I'd like every line in the following listing that holds "natural" copied.

ENTRIES PROVIDED:

_ _ _ _ _

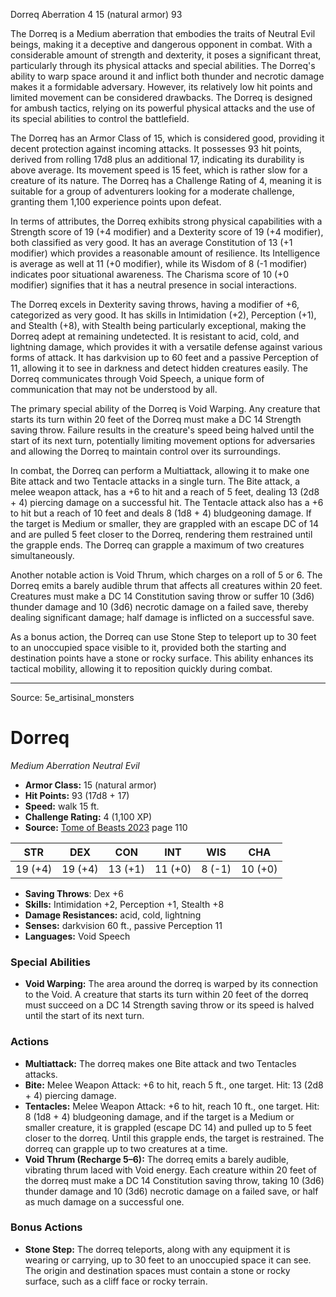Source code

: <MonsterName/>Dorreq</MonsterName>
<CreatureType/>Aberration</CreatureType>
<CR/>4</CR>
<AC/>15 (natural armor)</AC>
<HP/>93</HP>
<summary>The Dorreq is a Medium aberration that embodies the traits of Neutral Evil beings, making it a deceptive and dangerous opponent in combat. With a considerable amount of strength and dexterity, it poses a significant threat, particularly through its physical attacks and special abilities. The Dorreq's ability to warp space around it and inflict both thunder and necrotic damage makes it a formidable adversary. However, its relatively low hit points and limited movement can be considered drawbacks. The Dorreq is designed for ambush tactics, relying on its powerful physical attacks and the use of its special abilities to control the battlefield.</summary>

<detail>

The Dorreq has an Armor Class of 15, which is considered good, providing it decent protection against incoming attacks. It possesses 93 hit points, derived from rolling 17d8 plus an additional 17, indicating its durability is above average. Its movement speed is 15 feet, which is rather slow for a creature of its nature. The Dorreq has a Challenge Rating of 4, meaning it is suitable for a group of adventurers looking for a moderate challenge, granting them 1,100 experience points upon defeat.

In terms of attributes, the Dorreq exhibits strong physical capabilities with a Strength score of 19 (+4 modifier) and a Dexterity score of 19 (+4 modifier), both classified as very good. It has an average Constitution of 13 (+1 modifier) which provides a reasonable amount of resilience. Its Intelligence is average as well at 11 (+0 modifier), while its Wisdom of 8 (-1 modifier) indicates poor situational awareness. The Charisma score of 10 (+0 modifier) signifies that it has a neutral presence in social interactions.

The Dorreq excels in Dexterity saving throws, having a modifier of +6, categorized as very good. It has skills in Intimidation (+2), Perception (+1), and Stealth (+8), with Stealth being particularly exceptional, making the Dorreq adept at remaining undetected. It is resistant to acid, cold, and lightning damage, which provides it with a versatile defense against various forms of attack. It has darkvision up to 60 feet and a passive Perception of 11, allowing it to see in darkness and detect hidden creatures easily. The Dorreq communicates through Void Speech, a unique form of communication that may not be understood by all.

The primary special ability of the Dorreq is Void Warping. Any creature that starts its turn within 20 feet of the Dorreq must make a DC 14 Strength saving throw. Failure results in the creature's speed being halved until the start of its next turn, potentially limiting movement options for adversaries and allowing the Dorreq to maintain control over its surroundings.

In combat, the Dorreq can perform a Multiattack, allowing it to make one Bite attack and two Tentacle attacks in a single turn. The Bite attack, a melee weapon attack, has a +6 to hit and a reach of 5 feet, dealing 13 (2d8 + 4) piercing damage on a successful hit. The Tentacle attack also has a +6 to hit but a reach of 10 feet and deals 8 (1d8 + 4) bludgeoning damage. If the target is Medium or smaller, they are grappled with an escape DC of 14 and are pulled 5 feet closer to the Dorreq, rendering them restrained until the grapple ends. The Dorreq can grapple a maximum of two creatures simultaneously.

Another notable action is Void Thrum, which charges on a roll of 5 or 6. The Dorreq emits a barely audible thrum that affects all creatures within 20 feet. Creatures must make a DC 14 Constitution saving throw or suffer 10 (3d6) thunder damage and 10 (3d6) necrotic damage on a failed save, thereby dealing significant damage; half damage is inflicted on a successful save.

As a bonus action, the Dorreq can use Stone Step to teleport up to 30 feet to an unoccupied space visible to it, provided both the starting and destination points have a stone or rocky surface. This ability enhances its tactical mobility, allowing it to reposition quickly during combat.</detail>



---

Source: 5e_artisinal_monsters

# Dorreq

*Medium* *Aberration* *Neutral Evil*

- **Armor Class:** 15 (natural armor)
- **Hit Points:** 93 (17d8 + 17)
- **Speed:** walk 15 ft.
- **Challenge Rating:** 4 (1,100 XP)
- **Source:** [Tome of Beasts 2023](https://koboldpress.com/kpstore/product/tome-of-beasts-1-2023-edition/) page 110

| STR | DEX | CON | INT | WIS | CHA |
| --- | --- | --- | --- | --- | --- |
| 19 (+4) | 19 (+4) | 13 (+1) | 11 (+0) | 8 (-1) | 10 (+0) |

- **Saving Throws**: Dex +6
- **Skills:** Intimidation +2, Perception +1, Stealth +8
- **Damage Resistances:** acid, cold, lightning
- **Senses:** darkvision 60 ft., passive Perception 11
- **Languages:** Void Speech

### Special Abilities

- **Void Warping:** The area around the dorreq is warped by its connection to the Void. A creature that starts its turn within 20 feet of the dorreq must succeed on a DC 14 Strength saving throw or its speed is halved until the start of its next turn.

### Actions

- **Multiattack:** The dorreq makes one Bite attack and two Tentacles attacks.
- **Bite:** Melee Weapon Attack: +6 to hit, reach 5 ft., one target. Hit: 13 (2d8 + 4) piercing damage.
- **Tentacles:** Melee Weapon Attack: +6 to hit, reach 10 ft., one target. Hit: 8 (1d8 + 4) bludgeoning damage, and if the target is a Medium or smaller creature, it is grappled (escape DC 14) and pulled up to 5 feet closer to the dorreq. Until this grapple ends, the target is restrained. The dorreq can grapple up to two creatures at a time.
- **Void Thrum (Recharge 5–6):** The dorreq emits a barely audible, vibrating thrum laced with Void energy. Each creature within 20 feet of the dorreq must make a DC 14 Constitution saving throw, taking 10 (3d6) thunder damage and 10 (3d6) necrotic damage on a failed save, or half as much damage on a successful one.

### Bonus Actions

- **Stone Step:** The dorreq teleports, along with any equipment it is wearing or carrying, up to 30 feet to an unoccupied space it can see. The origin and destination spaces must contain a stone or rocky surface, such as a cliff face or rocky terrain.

_ _ _ _ _

WRITTEN RESPONSE:
<AC/>15 (natural armor)</AC>
- **Armor Class:** 15 (natural armor)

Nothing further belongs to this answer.